Events

 

Barriers and Borders
12 July 2024
The Saltmarsh Rooms, King's College Cambridge

Convened by Ira Katznelson and Gareth Stedman Jones, this final meeting of the project will reassemble some participants from previous workshops to consider key questions that have emerged during our discussions.

We will use this occasion to think together about two overarching issues, questions that bear upon the array of specific situations and the range of subjects we have considered to date: (1) Under what conditions, and through which mechanisms, do relatively permeable borders become impassable barriers, and when do hard barriers transmute into frontiers that can be crossed?  (2) Under what conditions, and through which mechanisms, do barriers and borders remain stable, and when do they become prone to change?

For further information please contact Mary-Rose Cheadle.

 

United Kingdom. State or Empire?
14 July 2023

Gareth Stedman Jones and Ira Katznelson convened a one-day workshop at Magdalene College, Cambridge on the theme of United Kingdom. State or Empire? This meeting turned its focus to the rich and complex history of the United Kingdom and its relationships connecting England, Ireland, Scotland, and Wales.

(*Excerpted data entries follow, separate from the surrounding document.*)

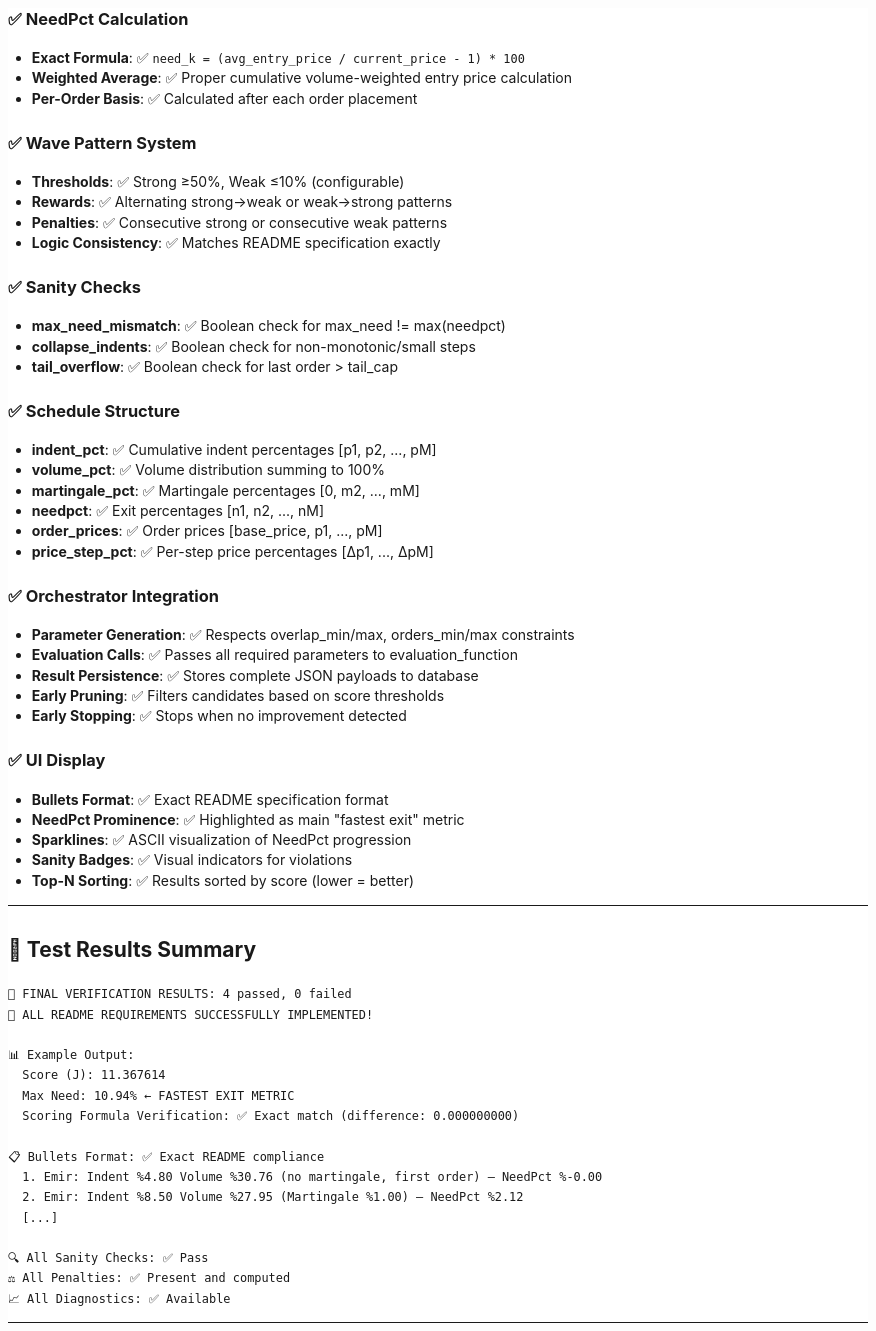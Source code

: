 ### ✅ NeedPct Calculation
- **Exact Formula**: ✅ `need_k = (avg_entry_price / current_price - 1) * 100`
- **Weighted Average**: ✅ Proper cumulative volume-weighted entry price calculation
- **Per-Order Basis**: ✅ Calculated after each order placement

### ✅ Wave Pattern System
- **Thresholds**: ✅ Strong ≥50%, Weak ≤10% (configurable)
- **Rewards**: ✅ Alternating strong→weak or weak→strong patterns
- **Penalties**: ✅ Consecutive strong or consecutive weak patterns
- **Logic Consistency**: ✅ Matches README specification exactly

### ✅ Sanity Checks
- **max_need_mismatch**: ✅ Boolean check for max_need != max(needpct)
- **collapse_indents**: ✅ Boolean check for non-monotonic/small steps
- **tail_overflow**: ✅ Boolean check for last order > tail_cap

### ✅ Schedule Structure
- **indent_pct**: ✅ Cumulative indent percentages [p1, p2, ..., pM]
- **volume_pct**: ✅ Volume distribution summing to 100%
- **martingale_pct**: ✅ Martingale percentages [0, m2, ..., mM]
- **needpct**: ✅ Exit percentages [n1, n2, ..., nM]
- **order_prices**: ✅ Order prices [base_price, p1, ..., pM]
- **price_step_pct**: ✅ Per-step price percentages [Δp1, ..., ΔpM]

### ✅ Orchestrator Integration
- **Parameter Generation**: ✅ Respects overlap_min/max, orders_min/max constraints
- **Evaluation Calls**: ✅ Passes all required parameters to evaluation_function
- **Result Persistence**: ✅ Stores complete JSON payloads to database
- **Early Pruning**: ✅ Filters candidates based on score thresholds
- **Early Stopping**: ✅ Stops when no improvement detected

### ✅ UI Display
- **Bullets Format**: ✅ Exact README specification format
- **NeedPct Prominence**: ✅ Highlighted as main "fastest exit" metric
- **Sparklines**: ✅ ASCII visualization of NeedPct progression
- **Sanity Badges**: ✅ Visual indicators for violations
- **Top-N Sorting**: ✅ Results sorted by score (lower = better)

---

## 🧪 Test Results Summary

```
🎯 FINAL VERIFICATION RESULTS: 4 passed, 0 failed
🎉 ALL README REQUIREMENTS SUCCESSFULLY IMPLEMENTED!

📊 Example Output:
  Score (J): 11.367614
  Max Need: 10.94% ← FASTEST EXIT METRIC
  Scoring Formula Verification: ✅ Exact match (difference: 0.000000000)
  
📋 Bullets Format: ✅ Exact README compliance
  1. Emir: Indent %4.80 Volume %30.76 (no martingale, first order) — NeedPct %-0.00
  2. Emir: Indent %8.50 Volume %27.95 (Martingale %1.00) — NeedPct %2.12
  [...]

🔍 All Sanity Checks: ✅ Pass
⚖️ All Penalties: ✅ Present and computed
📈 All Diagnostics: ✅ Available
```

---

We examined the formation of borders following the Norman Conquest, and subsequent changes to borders, including those between England and France and the legacies of the 1707 Act of Union between Scotland and England. Ranging across historical moments, including the present, the meeting looked at conflicts surrounding political and ethnic identity, focusing both on moments that precede and follow the formation of modern ideologies of nation.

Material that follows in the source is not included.